[Opening DATASET RECORDS section]
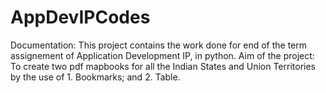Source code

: # AppDevIPCodes
Documentation:
This project contains the work done for end of the term assignement of Application Development IP, in python. 
Aim of the project: To create two pdf mapbooks for all the Indian States and Union Territories by the use of 
            1. Bookmarks; and 
            2. Table.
[Closing DATASET RECORDS section]
WHAT TO DO: In the entries above, find each line with "project" and copy it.

RESPONSE TO THE TASK:
This project contains the work done for end of the term assignement of Application Development IP, in python. 
Aim of the project: To create two pdf mapbooks for all the Indian States and Union Territories by the use of 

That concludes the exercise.